After the holding cells, there were punishment cells of various designs. Some were ankle deep in freezing water, the walls covered in mould and slime. A five-day stretch was sufficient to ensure the body never recovered, sickness permanently stitched into a prisoner’s lungs. There were narrow closets, like wooden coffins, where bedbugs had been left to multiply and in which a prisoner would remain, naked, feasted upon, until ready to sign a confession. There were cork-lined rooms where prisoners were heated, cooked by the building’s ventilation system, until blood seeped out of their pores. There were rooms with hooks and chains and electric wires. There were all kinds of punishments for all kinds of people. The imagination was the only barrier and not much of one at that. All these horrors seemed small when placed beside the size and magnitude of the greater good.

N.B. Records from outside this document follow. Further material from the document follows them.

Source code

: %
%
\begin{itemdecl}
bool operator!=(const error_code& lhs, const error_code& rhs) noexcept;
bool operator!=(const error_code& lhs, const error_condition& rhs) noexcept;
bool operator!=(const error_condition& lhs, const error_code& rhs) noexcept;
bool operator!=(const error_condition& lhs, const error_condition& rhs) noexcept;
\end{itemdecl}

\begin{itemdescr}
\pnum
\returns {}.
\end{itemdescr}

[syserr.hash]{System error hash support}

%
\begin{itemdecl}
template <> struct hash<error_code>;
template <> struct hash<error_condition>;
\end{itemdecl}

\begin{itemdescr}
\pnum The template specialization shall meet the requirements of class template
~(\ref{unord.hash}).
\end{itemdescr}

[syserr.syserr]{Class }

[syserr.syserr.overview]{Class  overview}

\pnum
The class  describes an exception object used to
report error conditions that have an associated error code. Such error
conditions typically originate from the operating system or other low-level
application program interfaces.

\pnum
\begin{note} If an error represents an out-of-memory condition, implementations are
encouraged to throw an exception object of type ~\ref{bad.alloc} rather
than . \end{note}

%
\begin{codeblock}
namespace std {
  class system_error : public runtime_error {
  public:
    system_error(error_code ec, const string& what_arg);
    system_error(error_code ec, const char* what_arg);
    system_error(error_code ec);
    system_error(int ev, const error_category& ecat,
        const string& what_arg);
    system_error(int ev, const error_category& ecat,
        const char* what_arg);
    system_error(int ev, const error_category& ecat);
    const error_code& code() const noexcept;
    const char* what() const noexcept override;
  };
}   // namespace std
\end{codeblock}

Greater Good the Greater Good the Greater Good
The justification of such methods was simple and persuasive and needed constant repeating: these people were enemies. Had Leo not seen equally extreme measures during war? Yes, and worse. Had that war not won them freedom? Was this not the same, a war against a different kind of enemy, an enemy within but an enemy all the same? Was it necessary? Yes, it was. The survival of their political system justified anything. The promise of a golden age where none of this brutality would exist, where everything would be in plenty and poverty would be a memory, justified anything. These methods were not desirable, they were not to be celebrated and the officers who took pleasure from their work were incomprehensible. Yet Leo was no fool. Within this polished and practised sequence of self-justification there was a small amount of denial, denial which sat dormant in the pit of his stomach like an undigested seed pod.